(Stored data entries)
--------------------------------

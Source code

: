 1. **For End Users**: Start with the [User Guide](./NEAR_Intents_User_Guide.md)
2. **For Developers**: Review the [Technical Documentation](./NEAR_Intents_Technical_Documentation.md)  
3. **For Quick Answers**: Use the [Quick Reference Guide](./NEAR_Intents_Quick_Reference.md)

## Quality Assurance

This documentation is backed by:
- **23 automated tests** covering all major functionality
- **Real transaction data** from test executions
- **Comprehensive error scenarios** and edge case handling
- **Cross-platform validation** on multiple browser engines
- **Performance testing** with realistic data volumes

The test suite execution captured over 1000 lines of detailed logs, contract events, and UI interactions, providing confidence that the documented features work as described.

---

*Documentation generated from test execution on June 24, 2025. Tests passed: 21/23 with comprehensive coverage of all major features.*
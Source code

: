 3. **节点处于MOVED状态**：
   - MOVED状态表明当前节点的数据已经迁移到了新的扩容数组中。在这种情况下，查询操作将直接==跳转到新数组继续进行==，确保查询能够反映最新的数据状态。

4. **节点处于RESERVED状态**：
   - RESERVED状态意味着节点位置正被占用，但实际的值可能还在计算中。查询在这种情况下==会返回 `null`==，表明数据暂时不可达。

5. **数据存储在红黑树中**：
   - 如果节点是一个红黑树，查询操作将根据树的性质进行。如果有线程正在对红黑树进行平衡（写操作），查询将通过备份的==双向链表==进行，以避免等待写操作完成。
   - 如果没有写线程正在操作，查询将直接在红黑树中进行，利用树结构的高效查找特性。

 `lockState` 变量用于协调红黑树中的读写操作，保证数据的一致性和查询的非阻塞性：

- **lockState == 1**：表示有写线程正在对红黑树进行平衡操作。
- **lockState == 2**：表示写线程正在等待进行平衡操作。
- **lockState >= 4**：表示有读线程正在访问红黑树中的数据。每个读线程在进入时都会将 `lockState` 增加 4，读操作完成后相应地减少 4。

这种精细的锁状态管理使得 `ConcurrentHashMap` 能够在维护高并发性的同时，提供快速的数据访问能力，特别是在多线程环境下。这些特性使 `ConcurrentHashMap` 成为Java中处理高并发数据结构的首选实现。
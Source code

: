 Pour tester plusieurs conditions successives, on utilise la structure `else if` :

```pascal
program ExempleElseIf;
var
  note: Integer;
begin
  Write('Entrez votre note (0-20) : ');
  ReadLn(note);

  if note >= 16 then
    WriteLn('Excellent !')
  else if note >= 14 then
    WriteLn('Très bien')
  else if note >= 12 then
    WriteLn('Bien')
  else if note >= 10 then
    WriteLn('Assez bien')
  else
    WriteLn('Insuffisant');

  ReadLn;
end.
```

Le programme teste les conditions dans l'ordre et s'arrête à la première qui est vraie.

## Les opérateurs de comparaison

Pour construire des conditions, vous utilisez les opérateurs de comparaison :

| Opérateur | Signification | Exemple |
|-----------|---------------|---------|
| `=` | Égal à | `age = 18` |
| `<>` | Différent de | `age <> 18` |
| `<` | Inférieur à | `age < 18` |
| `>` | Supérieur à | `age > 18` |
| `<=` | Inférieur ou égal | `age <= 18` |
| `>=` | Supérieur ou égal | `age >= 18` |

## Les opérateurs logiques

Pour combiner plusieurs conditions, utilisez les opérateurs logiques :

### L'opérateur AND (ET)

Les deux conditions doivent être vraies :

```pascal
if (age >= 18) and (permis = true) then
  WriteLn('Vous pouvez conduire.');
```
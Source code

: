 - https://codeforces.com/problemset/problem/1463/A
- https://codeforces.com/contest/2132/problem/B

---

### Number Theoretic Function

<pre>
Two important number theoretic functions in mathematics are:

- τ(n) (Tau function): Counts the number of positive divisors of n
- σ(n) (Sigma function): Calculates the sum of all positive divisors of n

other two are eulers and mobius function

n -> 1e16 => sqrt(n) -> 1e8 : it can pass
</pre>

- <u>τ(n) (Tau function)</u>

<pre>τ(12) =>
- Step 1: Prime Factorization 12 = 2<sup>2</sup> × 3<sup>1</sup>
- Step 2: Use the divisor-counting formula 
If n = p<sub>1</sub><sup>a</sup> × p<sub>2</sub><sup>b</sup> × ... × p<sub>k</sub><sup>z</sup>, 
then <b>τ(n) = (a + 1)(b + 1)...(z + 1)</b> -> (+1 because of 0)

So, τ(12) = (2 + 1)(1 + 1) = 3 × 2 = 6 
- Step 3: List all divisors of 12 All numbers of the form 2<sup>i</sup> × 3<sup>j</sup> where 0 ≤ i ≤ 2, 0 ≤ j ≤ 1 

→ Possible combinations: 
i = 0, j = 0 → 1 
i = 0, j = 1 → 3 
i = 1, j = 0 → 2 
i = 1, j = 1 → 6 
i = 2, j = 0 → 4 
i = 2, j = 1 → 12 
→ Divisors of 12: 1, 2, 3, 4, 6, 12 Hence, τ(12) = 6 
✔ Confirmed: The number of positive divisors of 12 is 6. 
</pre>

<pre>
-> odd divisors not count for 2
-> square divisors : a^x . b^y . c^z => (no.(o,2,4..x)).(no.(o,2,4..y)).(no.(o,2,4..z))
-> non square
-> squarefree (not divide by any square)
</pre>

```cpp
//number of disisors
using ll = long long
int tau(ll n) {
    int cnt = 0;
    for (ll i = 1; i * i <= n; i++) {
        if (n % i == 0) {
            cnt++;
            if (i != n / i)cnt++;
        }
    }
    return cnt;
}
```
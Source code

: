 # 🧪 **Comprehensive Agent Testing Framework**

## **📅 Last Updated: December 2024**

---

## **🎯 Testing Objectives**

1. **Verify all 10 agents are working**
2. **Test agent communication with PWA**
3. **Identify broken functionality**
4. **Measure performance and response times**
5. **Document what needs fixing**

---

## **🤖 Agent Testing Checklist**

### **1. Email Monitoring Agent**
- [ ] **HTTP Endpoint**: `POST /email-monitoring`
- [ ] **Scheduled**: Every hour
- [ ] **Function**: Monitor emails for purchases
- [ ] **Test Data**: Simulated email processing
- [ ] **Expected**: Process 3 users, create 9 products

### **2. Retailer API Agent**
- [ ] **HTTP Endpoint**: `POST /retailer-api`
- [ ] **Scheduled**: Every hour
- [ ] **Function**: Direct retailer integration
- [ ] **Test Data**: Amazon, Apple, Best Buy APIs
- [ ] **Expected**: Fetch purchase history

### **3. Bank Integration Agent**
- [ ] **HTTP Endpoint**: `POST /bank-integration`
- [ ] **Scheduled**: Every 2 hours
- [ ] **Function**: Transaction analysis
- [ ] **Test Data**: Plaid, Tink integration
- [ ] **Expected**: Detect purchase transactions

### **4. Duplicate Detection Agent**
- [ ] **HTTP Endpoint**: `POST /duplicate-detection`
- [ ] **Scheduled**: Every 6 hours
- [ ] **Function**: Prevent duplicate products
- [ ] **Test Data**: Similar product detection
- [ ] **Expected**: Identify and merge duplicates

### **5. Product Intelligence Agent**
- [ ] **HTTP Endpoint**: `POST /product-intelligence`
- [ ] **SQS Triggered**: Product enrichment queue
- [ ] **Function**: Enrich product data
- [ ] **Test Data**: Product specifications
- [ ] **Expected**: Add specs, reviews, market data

--------------------------------

What is needed
What you return must be the lines above that run from the line with "- **Performance testing**" to the line with "## Les opérateurs de comparaison", inclusive, each copied exactly.

Answer to the exercise
- **Performance testing** with realistic data volumes

The test suite execution captured over 1000 lines of detailed logs, contract events, and UI interactions, providing confidence that the documented features work as described.

---

*Documentation generated from test execution on June 24, 2025. Tests passed: 21/23 with comprehensive coverage of all major features.*
Source code

: 3. **节点处于MOVED状态**：
   - MOVED状态表明当前节点的数据已经迁移到了新的扩容数组中。在这种情况下，查询操作将直接==跳转到新数组继续进行==，确保查询能够反映最新的数据状态。

4. **节点处于RESERVED状态**：
   - RESERVED状态意味着节点位置正被占用，但实际的值可能还在计算中。查询在这种情况下==会返回 `null`==，表明数据暂时不可达。

5. **数据存储在红黑树中**：
   - 如果节点是一个红黑树，查询操作将根据树的性质进行。如果有线程正在对红黑树进行平衡（写操作），查询将通过备份的==双向链表==进行，以避免等待写操作完成。
   - 如果没有写线程正在操作，查询将直接在红黑树中进行，利用树结构的高效查找特性。

 `lockState` 变量用于协调红黑树中的读写操作，保证数据的一致性和查询的非阻塞性：

- **lockState == 1**：表示有写线程正在对红黑树进行平衡操作。
- **lockState == 2**：表示写线程正在等待进行平衡操作。
- **lockState >= 4**：表示有读线程正在访问红黑树中的数据。每个读线程在进入时都会将 `lockState` 增加 4，读操作完成后相应地减少 4。

这种精细的锁状态管理使得 `ConcurrentHashMap` 能够在维护高并发性的同时，提供快速的数据访问能力，特别是在多线程环境下。这些特性使 `ConcurrentHashMap` 成为Java中处理高并发数据结构的首选实现。
Source code

: Pour tester plusieurs conditions successives, on utilise la structure `else if` :

```pascal
program ExempleElseIf;
var
  note: Integer;
begin
  Write('Entrez votre note (0-20) : ');
  ReadLn(note);

  if note >= 16 then
    WriteLn('Excellent !')
  else if note >= 14 then
    WriteLn('Très bien')
  else if note >= 12 then
    WriteLn('Bien')
  else if note >= 10 then
    WriteLn('Assez bien')
  else
    WriteLn('Insuffisant');

  ReadLn;
end.
```

Le programme teste les conditions dans l'ordre et s'arrête à la première qui est vraie.

## Les opérateurs de comparaison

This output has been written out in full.